Dick Fiore, senior director of sales for transmission and mobility for Thomson Grass Valley, said that their biggest concern is sufficient staffing for field operations. "We've been working with customers and the RF system manufacturers for 18 months to prepare for the final transition to digital. That advanced effort has been a critical part of our success in managing the transition."
Mike Rosso, vice president of sales for Axcera said they're adjusting their workforce to deal with the crunch. "The industry is challenged to fully support stations," he said. "We also build S band and L band transmitters, so we can move people from one market to another when a market spikes. Now, we're moving people into the VHF transmitter area to support customers going back to VHF for their final digital channel."
WHAT HAPPENS FEB. 17?
Many broadcasters and manufacturers plan to have a large number of people in the field to support the Feb. 17 transition. "We have been working on this for a long time and we don't need to ask everyone to be available," Glenn said. "They want to be there for the switchover."

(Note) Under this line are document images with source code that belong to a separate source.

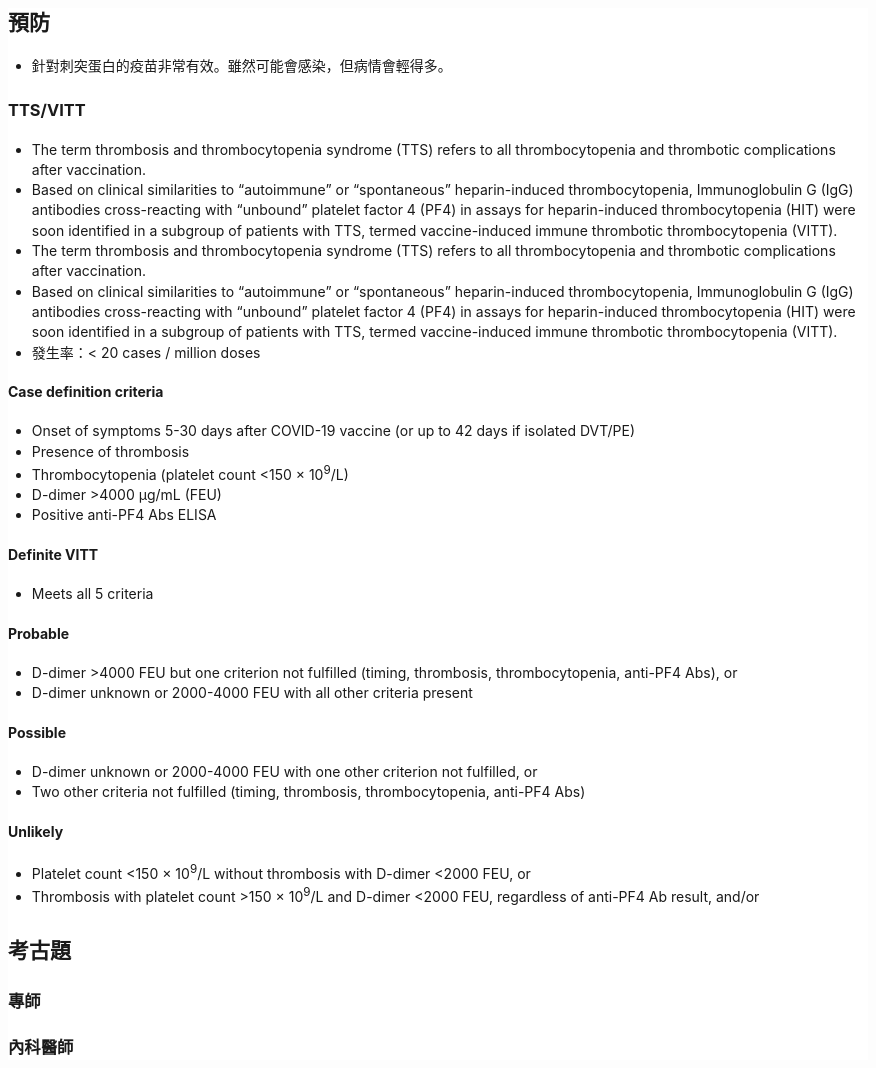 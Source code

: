 ## 預防  
  
- 針對刺突蛋白的疫苗非常有效。雖然可能會感染，但病情會輕得多。  
  
### TTS/VITT  
- The term thrombosis and thrombocytopenia syndrome (TTS) refers to all thrombocytopenia and thrombotic complications after vaccination.   
- Based on clinical similarities to “autoimmune” or “spontaneous” heparin-induced thrombocytopenia, Immunoglobulin G (IgG) antibodies cross-reacting with “unbound” platelet factor 4 (PF4) in assays for heparin-induced thrombocytopenia (HIT) were soon identified in a subgroup of patients with TTS, termed vaccine-induced immune thrombotic thrombocytopenia (VITT).  
- The term thrombosis and thrombocytopenia syndrome (TTS) refers to all thrombocytopenia and thrombotic complications after vaccination.   
- Based on clinical similarities to “autoimmune” or “spontaneous” heparin-induced thrombocytopenia, Immunoglobulin G (IgG) antibodies cross-reacting with “unbound” platelet factor 4 (PF4) in assays for heparin-induced thrombocytopenia (HIT) were soon identified in a subgroup of patients with TTS, termed vaccine-induced immune thrombotic thrombocytopenia (VITT).  
- 發生率：< 20 cases / million doses  
#### Case definition criteria   
- Onset of symptoms 5-30 days after COVID-19 vaccine (or up to 42 days if isolated DVT/PE)   
- Presence of thrombosis   
- Thrombocytopenia (platelet count <150 × 10<sup>9</sup>/L)   
- D-dimer >4000 μg/mL (FEU)   
- Positive anti-PF4 Abs ELISA   
#### Definite VITT   
- Meets all 5 criteria   
#### Probable   
- D-dimer >4000 FEU but one criterion not fulfilled (timing, thrombosis, thrombocytopenia, anti-PF4 Abs), or   
- D-dimer unknown or 2000-4000 FEU with all other criteria present   
#### Possible   
- D-dimer unknown or 2000-4000 FEU with one other criterion not fulfilled, or   
- Two other criteria not fulfilled (timing, thrombosis, thrombocytopenia, anti-PF4 Abs)   
#### Unlikely   
- Platelet count <150 × 10<sup>9</sup>/L without thrombosis with D-dimer <2000 FEU, or   
- Thrombosis with platelet count >150 × 10<sup>9</sup>/L and D-dimer <2000 FEU, regardless of anti-PF4 Ab result, and/or   
## 考古題  
### 專師  
  
### 內科醫師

Yet concerns remain. Earle Connors, director of engineering for the Oklahoma Educational Television Authority, notes that many rural cable television systems have not yet upgraded their headends to receive digital TV channels. Connors is also concerned about some new set-top boxes.
"We've received more than 100 phone calls from people having problems with new DTV convertor boxes," he said. "Many of the boxes do not pass analog, so people can't view their analog channels today. In other cases, the boxes do not appear to have the receive sensitivity of their analog TV sets, requiring more substantial outdoor antennas to receive the digital signals."
After years of operating dual analog and digital facilities, many broadcast engineers are looking forward to operating just their digital infrastructure. However, some broadcast stations will continue to have significant transition efforts after February.
"Quite a few of our stations have been granted maximization, so we will be running around to stations after February to increase power," said Steve Hastings, network RF manager for the Trinity Broadcast Network. "We're also converting some of our analog transmitters to digital and moving them into redundancy roles."
Larcan's Adamson remains confident, about the industry's readiness. "Broadcasters have done a stellar job responding to the challenge and the vast majority will be ready," he said.